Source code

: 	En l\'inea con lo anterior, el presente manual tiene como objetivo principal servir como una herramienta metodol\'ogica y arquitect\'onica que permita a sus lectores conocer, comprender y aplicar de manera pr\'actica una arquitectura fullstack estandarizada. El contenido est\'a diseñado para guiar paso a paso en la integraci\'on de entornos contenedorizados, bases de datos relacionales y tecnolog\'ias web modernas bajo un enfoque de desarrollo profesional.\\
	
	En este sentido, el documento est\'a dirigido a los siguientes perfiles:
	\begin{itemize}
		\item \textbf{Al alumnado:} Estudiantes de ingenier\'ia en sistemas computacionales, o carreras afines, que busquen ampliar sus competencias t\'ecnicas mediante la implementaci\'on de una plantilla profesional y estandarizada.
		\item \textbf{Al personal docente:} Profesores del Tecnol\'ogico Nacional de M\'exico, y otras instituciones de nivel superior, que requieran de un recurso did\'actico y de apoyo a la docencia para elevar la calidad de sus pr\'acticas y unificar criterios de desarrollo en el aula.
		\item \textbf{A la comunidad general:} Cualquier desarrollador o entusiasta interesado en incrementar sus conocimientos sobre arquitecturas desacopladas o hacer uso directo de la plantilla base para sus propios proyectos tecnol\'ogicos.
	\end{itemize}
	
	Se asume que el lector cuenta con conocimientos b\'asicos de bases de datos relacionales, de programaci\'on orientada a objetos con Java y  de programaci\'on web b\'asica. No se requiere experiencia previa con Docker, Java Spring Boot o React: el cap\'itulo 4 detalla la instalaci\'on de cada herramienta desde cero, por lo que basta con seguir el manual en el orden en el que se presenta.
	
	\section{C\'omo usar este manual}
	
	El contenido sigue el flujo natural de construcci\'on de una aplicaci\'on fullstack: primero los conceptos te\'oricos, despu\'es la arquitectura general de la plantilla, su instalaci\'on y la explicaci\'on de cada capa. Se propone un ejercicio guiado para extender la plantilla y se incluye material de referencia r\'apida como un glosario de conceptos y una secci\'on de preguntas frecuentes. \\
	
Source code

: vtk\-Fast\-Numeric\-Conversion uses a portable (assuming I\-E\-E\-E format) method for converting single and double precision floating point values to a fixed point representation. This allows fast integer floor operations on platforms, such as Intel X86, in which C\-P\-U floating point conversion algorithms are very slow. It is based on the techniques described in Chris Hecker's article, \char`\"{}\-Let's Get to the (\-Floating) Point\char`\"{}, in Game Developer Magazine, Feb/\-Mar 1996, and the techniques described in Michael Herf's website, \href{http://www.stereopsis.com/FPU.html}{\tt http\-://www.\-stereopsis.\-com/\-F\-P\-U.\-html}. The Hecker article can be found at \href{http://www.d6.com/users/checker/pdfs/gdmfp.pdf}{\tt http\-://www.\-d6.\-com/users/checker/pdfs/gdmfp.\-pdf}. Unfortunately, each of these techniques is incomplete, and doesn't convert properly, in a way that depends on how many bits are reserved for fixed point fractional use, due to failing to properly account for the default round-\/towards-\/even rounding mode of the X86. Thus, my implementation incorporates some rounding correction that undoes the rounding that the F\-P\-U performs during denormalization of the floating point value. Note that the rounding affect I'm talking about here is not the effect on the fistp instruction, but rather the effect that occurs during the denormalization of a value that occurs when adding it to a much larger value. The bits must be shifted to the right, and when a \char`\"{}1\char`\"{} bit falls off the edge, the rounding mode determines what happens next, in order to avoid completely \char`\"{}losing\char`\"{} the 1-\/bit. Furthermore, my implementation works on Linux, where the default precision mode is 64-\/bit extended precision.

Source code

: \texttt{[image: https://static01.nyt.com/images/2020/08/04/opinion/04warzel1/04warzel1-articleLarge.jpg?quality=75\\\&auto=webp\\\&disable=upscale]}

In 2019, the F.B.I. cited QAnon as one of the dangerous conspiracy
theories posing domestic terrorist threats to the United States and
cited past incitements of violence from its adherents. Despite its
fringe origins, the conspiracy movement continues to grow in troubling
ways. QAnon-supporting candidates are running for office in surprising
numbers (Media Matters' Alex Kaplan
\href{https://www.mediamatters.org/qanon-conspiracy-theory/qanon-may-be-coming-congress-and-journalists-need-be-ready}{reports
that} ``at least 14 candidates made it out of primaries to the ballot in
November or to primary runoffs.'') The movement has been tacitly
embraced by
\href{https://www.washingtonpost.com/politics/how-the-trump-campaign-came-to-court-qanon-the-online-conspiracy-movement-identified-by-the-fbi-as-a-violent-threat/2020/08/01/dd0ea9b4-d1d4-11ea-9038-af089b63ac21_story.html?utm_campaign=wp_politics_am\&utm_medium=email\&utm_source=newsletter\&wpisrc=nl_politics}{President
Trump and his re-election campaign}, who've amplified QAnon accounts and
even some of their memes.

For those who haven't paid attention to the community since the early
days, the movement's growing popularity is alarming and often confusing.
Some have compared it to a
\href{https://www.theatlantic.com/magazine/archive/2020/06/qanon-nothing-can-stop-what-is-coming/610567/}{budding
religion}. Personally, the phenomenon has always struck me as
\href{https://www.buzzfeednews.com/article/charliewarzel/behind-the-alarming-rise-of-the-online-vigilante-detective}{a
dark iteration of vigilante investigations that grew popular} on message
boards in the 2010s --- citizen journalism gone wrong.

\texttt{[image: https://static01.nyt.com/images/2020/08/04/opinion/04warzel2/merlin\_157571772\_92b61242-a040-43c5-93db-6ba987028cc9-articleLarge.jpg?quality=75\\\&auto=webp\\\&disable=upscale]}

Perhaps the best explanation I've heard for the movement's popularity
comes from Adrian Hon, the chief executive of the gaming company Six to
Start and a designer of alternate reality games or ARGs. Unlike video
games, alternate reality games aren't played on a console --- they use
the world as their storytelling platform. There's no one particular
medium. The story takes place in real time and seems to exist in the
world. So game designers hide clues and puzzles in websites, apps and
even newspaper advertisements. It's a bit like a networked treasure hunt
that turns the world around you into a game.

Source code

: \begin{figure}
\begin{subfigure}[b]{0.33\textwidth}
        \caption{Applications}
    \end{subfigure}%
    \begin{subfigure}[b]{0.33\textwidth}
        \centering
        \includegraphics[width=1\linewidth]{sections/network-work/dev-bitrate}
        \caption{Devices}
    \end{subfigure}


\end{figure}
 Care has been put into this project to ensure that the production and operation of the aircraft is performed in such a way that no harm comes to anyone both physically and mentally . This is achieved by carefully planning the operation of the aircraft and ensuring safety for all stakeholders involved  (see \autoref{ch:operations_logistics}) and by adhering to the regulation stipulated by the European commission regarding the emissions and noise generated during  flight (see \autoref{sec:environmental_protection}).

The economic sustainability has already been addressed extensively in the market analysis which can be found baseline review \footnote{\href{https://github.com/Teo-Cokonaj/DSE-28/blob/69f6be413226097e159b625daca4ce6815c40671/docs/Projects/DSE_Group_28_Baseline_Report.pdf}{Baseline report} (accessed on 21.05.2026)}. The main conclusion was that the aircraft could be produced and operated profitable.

====

> [What is required]: Exactly as they stand above, write out the entries.

> [Exercise answer]:
Source code

: 	En l\'inea con lo anterior, el presente manual tiene como objetivo principal servir como una herramienta metodol\'ogica y arquitect\'onica que permita a sus lectores conocer, comprender y aplicar de manera pr\'actica una arquitectura fullstack estandarizada. El contenido est\'a diseñado para guiar paso a paso en la integraci\'on de entornos contenedorizados, bases de datos relacionales y tecnolog\'ias web modernas bajo un enfoque de desarrollo profesional.\\
	
	En este sentido, el documento est\'a dirigido a los siguientes perfiles:
	\begin{itemize}
		\item \textbf{Al alumnado:} Estudiantes de ingenier\'ia en sistemas computacionales, o carreras afines, que busquen ampliar sus competencias t\'ecnicas mediante la implementaci\'on de una plantilla profesional y estandarizada.
		\item \textbf{Al personal docente:} Profesores del Tecnol\'ogico Nacional de M\'exico, y otras instituciones de nivel superior, que requieran de un recurso did\'actico y de apoyo a la docencia para elevar la calidad de sus pr\'acticas y unificar criterios de desarrollo en el aula.
		\item \textbf{A la comunidad general:} Cualquier desarrollador o entusiasta interesado en incrementar sus conocimientos sobre arquitecturas desacopladas o hacer uso directo de la plantilla base para sus propios proyectos tecnol\'ogicos.
	\end{itemize}
	
	Se asume que el lector cuenta con conocimientos b\'asicos de bases de datos relacionales, de programaci\'on orientada a objetos con Java y  de programaci\'on web b\'asica. No se requiere experiencia previa con Docker, Java Spring Boot o React: el cap\'itulo 4 detalla la instalaci\'on de cada herramienta desde cero, por lo que basta con seguir el manual en el orden en el que se presenta.
	
	\section{C\'omo usar este manual}
	
	El contenido sigue el flujo natural de construcci\'on de una aplicaci\'on fullstack: primero los conceptos te\'oricos, despu\'es la arquitectura general de la plantilla, su instalaci\'on y la explicaci\'on de cada capa. Se propone un ejercicio guiado para extender la plantilla y se incluye material de referencia r\'apida como un glosario de conceptos y una secci\'on de preguntas frecuentes. \\
	
Source code

: vtk\-Fast\-Numeric\-Conversion uses a portable (assuming I\-E\-E\-E format) method for converting single and double precision floating point values to a fixed point representation. This allows fast integer floor operations on platforms, such as Intel X86, in which C\-P\-U floating point conversion algorithms are very slow. It is based on the techniques described in Chris Hecker's article, \char`\"{}\-Let's Get to the (\-Floating) Point\char`\"{}, in Game Developer Magazine, Feb/\-Mar 1996, and the techniques described in Michael Herf's website, \href{http://www.stereopsis.com/FPU.html}{\tt http\-://www.\-stereopsis.\-com/\-F\-P\-U.\-html}. The Hecker article can be found at \href{http://www.d6.com/users/checker/pdfs/gdmfp.pdf}{\tt http\-://www.\-d6.\-com/users/checker/pdfs/gdmfp.\-pdf}. Unfortunately, each of these techniques is incomplete, and doesn't convert properly, in a way that depends on how many bits are reserved for fixed point fractional use, due to failing to properly account for the default round-\/towards-\/even rounding mode of the X86. Thus, my implementation incorporates some rounding correction that undoes the rounding that the F\-P\-U performs during denormalization of the floating point value. Note that the rounding affect I'm talking about here is not the effect on the fistp instruction, but rather the effect that occurs during the denormalization of a value that occurs when adding it to a much larger value. The bits must be shifted to the right, and when a \char`\"{}1\char`\"{} bit falls off the edge, the rounding mode determines what happens next, in order to avoid completely \char`\"{}losing\char`\"{} the 1-\/bit. Furthermore, my implementation works on Linux, where the default precision mode is 64-\/bit extended precision.

Source code

: \texttt{[image: https://static01.nyt.com/images/2020/08/04/opinion/04warzel1/04warzel1-articleLarge.jpg?quality=75\\\&auto=webp\\\&disable=upscale]}

In 2019, the F.B.I. cited QAnon as one of the dangerous conspiracy
theories posing domestic terrorist threats to the United States and
cited past incitements of violence from its adherents. Despite its
fringe origins, the conspiracy movement continues to grow in troubling
ways. QAnon-supporting candidates are running for office in surprising
numbers (Media Matters' Alex Kaplan
\href{https://www.mediamatters.org/qanon-conspiracy-theory/qanon-may-be-coming-congress-and-journalists-need-be-ready}{reports
that} ``at least 14 candidates made it out of primaries to the ballot in
November or to primary runoffs.'') The movement has been tacitly
embraced by
\href{https://www.washingtonpost.com/politics/how-the-trump-campaign-came-to-court-qanon-the-online-conspiracy-movement-identified-by-the-fbi-as-a-violent-threat/2020/08/01/dd0ea9b4-d1d4-11ea-9038-af089b63ac21_story.html?utm_campaign=wp_politics_am\&utm_medium=email\&utm_source=newsletter\&wpisrc=nl_politics}{President
Trump and his re-election campaign}, who've amplified QAnon accounts and
even some of their memes.

For those who haven't paid attention to the community since the early
days, the movement's growing popularity is alarming and often confusing.
Some have compared it to a
\href{https://www.theatlantic.com/magazine/archive/2020/06/qanon-nothing-can-stop-what-is-coming/610567/}{budding
religion}. Personally, the phenomenon has always struck me as
\href{https://www.buzzfeednews.com/article/charliewarzel/behind-the-alarming-rise-of-the-online-vigilante-detective}{a
dark iteration of vigilante investigations that grew popular} on message
boards in the 2010s --- citizen journalism gone wrong.

\texttt{[image: https://static01.nyt.com/images/2020/08/04/opinion/04warzel2/merlin\_157571772\_92b61242-a040-43c5-93db-6ba987028cc9-articleLarge.jpg?quality=75\\\&auto=webp\\\&disable=upscale]}

Perhaps the best explanation I've heard for the movement's popularity
comes from Adrian Hon, the chief executive of the gaming company Six to
Start and a designer of alternate reality games or ARGs. Unlike video
games, alternate reality games aren't played on a console --- they use
the world as their storytelling platform. There's no one particular
medium. The story takes place in real time and seems to exist in the
world. So game designers hide clues and puzzles in websites, apps and
even newspaper advertisements. It's a bit like a networked treasure hunt
that turns the world around you into a game.

Source code

: \begin{figure}
\begin{subfigure}[b]{0.33\textwidth}
        \caption{Applications}
    \end{subfigure}%
    \begin{subfigure}[b]{0.33\textwidth}
        \centering
        \includegraphics[width=1\linewidth]{sections/network-work/dev-bitrate}
        \caption{Devices}
    \end{subfigure}


\end{figure}
 Care has been put into this project to ensure that the production and operation of the aircraft is performed in such a way that no harm comes to anyone both physically and mentally . This is achieved by carefully planning the operation of the aircraft and ensuring safety for all stakeholders involved  (see \autoref{ch:operations_logistics}) and by adhering to the regulation stipulated by the European commission regarding the emissions and noise generated during  flight (see \autoref{sec:environmental_protection}).

The economic sustainability has already been addressed extensively in the market analysis which can be found baseline review \footnote{\href{https://github.com/Teo-Cokonaj/DSE-28/blob/69f6be413226097e159b625daca4ce6815c40671/docs/Projects/DSE_Group_28_Baseline_Report.pdf}{Baseline report} (accessed on 21.05.2026)}. The main conclusion was that the aircraft could be produced and operated profitable.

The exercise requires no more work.